In his budget address, Shapiro took a victory lap on some of his key proposals from prior budgets

Last year's budget spent $1 billion on Shapiro's economic development plan.

"As a result, we've secured more than $3 billion in new private sector investment during my time as governor. That's a great ROI for the taxpayers," Shapiro said. "We are moving at the speed of business and inking major deals again."

Shapiro asked the legislature to add $65 million more funding to support innovation. He also wants to double the budget for Pennsylvania's agriculture innovation fund, which the state created with $10 million of funding last year and received applications for nearly $70 million of proposals. 

Shapiro also pitched sweeping changes to Pennsylvania's higher education system last year. The legislature did not indulge most of those changes, but the governor celebrated the ones that passed, and called to preserve the $25 million allocated to scholarships last year. 

He also expressed a desire to build on housing initiatives by roughly $70 million, through programs to help residents buy and repair their homes. The commonwealth needs more than 100,000 new homes and apartments to meet the need for housing this year, Shapiro said. 

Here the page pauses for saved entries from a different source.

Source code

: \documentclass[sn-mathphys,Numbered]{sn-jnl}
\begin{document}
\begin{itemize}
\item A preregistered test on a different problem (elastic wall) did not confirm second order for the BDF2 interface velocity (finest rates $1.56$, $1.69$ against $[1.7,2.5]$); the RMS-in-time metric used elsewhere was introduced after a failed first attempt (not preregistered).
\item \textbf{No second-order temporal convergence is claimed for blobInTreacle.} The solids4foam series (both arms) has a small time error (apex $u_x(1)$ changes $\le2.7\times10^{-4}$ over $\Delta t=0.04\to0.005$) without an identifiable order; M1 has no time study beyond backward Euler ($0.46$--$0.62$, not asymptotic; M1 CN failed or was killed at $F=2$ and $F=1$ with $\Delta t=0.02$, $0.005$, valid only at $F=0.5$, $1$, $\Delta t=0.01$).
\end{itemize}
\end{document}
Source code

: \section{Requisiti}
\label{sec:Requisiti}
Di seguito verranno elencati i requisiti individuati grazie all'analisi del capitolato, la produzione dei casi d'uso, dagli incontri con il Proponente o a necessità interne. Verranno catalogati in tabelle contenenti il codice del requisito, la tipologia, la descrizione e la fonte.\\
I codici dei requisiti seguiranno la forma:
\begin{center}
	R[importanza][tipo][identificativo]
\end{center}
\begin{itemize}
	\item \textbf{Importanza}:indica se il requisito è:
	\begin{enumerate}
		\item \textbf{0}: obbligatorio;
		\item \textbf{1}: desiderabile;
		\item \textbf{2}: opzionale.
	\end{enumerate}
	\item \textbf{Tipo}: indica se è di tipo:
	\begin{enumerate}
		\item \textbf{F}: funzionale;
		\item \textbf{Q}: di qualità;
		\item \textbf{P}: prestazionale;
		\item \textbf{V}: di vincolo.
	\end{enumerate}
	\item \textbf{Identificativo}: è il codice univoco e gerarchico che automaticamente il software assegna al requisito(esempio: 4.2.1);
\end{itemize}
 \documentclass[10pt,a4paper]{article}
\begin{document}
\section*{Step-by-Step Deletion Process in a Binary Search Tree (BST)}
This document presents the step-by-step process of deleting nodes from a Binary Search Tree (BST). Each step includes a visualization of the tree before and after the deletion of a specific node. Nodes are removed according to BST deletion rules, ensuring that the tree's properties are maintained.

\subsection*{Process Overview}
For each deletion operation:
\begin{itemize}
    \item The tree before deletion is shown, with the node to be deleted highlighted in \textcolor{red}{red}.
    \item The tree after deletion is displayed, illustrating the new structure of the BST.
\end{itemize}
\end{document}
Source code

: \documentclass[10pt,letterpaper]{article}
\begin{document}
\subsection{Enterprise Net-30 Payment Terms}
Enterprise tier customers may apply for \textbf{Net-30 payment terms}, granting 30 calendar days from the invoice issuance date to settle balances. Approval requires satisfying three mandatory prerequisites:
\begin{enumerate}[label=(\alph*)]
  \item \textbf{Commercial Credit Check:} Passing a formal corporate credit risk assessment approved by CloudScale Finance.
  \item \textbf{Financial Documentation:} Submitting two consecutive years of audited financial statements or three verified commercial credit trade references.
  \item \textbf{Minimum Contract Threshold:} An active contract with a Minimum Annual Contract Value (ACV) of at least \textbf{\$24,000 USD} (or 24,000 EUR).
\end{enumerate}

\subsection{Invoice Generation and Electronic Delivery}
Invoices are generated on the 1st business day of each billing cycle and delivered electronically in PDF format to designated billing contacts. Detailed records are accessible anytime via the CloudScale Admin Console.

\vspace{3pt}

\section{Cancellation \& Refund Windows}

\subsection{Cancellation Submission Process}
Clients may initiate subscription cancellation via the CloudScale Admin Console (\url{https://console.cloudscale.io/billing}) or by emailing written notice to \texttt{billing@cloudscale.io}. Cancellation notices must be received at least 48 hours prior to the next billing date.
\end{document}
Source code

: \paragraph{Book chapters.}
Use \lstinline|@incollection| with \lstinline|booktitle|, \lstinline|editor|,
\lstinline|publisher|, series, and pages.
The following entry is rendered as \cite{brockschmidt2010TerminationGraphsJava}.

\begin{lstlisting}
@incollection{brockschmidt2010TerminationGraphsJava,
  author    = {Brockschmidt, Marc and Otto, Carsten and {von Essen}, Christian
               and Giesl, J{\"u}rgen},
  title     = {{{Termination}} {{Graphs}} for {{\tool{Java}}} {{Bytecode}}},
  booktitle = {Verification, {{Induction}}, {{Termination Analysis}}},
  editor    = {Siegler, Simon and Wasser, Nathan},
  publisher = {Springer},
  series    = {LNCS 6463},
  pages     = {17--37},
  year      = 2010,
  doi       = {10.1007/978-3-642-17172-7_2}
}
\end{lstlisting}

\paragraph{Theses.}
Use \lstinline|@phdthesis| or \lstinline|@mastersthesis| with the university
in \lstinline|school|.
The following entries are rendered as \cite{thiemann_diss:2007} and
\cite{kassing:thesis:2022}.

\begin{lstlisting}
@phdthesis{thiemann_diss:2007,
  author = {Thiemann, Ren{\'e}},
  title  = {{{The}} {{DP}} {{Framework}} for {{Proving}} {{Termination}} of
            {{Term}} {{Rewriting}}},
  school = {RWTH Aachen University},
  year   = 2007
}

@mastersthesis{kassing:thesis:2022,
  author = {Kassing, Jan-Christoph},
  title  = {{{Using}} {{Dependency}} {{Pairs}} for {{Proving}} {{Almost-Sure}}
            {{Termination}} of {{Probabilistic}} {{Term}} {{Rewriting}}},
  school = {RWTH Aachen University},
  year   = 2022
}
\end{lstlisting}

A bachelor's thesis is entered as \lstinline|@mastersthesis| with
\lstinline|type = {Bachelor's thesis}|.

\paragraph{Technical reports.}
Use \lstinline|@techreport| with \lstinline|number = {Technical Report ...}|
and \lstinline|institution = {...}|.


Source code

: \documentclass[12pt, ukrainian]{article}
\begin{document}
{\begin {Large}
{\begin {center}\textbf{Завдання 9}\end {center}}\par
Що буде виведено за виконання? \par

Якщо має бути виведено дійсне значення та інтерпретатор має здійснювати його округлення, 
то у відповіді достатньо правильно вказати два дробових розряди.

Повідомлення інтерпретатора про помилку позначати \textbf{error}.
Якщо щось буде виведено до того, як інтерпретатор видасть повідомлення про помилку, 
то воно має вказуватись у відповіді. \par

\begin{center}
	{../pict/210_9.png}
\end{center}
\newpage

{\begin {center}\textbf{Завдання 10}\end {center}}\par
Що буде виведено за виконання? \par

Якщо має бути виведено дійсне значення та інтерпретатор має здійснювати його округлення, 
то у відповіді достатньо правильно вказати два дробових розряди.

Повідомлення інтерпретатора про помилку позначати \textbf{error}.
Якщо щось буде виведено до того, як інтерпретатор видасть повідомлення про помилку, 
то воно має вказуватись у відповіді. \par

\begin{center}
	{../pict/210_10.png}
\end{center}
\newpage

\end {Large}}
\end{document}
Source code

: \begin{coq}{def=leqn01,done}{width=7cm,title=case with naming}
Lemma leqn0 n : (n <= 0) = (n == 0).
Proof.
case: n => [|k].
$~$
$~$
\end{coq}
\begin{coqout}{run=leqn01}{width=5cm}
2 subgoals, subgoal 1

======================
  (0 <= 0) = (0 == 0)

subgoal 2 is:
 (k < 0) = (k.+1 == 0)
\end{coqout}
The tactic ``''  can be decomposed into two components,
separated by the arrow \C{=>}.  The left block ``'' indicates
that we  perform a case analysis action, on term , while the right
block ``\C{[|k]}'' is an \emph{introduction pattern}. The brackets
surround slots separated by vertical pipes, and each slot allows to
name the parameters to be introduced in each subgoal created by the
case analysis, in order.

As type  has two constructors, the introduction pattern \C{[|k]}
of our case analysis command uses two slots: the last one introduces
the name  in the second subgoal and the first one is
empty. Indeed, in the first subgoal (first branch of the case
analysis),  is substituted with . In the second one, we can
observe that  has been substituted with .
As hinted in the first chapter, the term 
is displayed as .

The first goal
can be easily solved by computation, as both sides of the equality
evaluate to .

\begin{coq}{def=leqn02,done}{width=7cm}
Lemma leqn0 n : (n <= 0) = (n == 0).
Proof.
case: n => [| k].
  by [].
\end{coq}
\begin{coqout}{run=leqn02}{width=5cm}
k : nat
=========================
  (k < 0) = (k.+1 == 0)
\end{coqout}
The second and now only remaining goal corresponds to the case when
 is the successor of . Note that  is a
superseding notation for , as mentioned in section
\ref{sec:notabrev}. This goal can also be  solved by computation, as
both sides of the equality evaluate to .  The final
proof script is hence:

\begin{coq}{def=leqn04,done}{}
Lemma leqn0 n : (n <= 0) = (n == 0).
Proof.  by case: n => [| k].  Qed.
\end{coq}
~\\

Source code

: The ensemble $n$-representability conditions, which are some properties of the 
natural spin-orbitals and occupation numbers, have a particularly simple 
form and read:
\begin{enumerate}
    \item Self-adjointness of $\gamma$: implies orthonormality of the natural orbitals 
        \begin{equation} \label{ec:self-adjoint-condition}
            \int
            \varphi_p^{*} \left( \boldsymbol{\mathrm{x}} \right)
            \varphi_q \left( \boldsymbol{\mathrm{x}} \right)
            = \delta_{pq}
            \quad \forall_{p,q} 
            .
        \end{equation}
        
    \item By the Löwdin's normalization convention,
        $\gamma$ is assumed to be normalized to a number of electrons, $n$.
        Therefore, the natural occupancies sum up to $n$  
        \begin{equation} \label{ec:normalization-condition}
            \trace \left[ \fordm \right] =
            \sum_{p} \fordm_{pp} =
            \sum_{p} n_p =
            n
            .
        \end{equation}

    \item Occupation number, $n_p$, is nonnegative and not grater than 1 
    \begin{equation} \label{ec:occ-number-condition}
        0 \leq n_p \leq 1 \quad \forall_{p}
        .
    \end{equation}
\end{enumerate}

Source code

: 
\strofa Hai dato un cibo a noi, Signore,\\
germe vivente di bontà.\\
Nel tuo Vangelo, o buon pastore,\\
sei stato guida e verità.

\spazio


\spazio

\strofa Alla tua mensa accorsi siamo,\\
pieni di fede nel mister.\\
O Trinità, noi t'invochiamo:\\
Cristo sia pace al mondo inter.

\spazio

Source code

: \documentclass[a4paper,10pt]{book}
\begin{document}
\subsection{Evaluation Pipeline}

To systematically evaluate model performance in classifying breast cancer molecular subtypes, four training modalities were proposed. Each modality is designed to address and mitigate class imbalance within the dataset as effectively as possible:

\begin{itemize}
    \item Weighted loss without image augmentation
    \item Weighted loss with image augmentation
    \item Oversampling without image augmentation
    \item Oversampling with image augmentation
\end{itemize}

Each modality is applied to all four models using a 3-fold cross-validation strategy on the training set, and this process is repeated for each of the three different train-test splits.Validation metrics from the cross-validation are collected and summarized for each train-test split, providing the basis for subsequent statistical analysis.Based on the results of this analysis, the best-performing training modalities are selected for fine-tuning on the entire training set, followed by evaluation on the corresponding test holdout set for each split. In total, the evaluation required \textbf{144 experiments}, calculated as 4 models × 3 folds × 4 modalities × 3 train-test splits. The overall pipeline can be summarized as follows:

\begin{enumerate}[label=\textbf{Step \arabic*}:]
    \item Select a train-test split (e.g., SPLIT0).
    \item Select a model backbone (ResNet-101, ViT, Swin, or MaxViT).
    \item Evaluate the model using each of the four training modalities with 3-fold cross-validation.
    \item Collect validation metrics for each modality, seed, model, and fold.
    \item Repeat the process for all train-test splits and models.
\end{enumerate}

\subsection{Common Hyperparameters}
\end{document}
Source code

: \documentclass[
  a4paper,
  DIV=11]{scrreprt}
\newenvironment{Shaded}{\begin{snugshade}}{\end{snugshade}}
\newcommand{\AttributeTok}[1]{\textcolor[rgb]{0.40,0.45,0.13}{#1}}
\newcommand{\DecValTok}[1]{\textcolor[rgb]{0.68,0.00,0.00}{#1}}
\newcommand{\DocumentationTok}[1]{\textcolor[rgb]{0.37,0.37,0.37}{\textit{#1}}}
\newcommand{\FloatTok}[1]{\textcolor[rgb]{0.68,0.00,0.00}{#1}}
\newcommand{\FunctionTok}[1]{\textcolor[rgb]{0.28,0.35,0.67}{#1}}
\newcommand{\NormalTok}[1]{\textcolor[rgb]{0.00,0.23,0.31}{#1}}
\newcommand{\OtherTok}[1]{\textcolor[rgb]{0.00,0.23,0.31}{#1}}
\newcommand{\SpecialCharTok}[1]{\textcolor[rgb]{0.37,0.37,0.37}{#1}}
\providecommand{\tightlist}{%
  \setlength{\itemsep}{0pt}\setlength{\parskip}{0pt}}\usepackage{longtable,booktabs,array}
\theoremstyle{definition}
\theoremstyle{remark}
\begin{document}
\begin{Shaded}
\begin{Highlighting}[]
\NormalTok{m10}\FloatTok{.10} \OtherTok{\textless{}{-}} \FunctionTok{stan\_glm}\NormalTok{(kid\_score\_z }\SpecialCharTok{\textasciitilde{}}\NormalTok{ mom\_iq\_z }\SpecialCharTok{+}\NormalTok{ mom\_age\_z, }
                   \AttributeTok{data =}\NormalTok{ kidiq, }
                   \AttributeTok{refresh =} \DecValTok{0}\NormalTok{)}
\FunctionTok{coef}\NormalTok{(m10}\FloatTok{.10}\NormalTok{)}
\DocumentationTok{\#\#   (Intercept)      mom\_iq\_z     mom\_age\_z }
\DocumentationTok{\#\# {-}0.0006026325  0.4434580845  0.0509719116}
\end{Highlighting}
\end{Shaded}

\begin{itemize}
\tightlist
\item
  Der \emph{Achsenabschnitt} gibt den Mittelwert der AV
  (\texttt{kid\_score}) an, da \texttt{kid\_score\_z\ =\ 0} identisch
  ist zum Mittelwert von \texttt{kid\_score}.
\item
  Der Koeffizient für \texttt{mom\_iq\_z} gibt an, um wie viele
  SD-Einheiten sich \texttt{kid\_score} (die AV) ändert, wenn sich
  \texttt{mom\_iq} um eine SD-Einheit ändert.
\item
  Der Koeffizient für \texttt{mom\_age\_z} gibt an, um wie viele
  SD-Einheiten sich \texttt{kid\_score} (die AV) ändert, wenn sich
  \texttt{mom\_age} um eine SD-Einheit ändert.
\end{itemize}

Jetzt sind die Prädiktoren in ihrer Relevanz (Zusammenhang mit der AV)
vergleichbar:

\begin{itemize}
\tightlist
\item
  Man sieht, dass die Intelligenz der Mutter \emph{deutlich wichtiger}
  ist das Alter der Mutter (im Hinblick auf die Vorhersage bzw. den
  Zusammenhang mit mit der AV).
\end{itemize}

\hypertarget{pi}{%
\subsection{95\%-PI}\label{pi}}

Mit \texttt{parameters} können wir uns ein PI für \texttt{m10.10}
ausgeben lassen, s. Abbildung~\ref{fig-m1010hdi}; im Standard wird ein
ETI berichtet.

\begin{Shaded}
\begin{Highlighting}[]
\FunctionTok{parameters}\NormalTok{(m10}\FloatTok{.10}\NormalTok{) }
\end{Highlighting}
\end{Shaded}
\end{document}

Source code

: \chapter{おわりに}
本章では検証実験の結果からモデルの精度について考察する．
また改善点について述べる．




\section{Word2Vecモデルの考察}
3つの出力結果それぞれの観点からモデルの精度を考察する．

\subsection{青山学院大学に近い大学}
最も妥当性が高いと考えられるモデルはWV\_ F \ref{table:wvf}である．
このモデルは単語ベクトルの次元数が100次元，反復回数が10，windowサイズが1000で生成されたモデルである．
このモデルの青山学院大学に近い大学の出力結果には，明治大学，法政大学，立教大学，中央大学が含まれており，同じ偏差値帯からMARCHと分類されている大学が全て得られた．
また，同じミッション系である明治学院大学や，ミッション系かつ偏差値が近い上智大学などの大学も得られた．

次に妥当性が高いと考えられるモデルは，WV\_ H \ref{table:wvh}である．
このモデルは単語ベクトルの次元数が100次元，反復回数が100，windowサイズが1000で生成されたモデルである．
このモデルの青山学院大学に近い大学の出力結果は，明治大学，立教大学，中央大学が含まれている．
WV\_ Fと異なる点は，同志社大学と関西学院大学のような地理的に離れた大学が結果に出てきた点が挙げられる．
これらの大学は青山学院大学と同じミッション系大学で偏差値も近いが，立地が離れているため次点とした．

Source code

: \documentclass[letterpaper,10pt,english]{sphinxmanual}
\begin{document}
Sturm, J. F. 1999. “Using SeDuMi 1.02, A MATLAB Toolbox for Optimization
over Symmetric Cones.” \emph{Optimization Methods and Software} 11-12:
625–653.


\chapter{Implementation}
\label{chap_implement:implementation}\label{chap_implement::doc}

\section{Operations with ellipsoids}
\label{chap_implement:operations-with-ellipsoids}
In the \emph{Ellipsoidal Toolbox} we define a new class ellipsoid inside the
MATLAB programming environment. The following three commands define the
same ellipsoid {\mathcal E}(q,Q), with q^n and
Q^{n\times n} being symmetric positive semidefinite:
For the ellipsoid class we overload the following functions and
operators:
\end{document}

Stier has worked at the Pennsylvania Policy Center for a decade, and he said Pennsylvania hasn't raised sufficient revenues to cover its expenses in any of that time.

"Most of those years, the General Assembly adopted one or another budget gimmick," Stier said, like borrowing from special funds, pushing back expenses or budgeting revenues early. "They probably made an art form out of underestimating Medicaid revenue expenditures."

"Somebody should write a textbook on how to balance a budget without really balancing a budget," Stier said.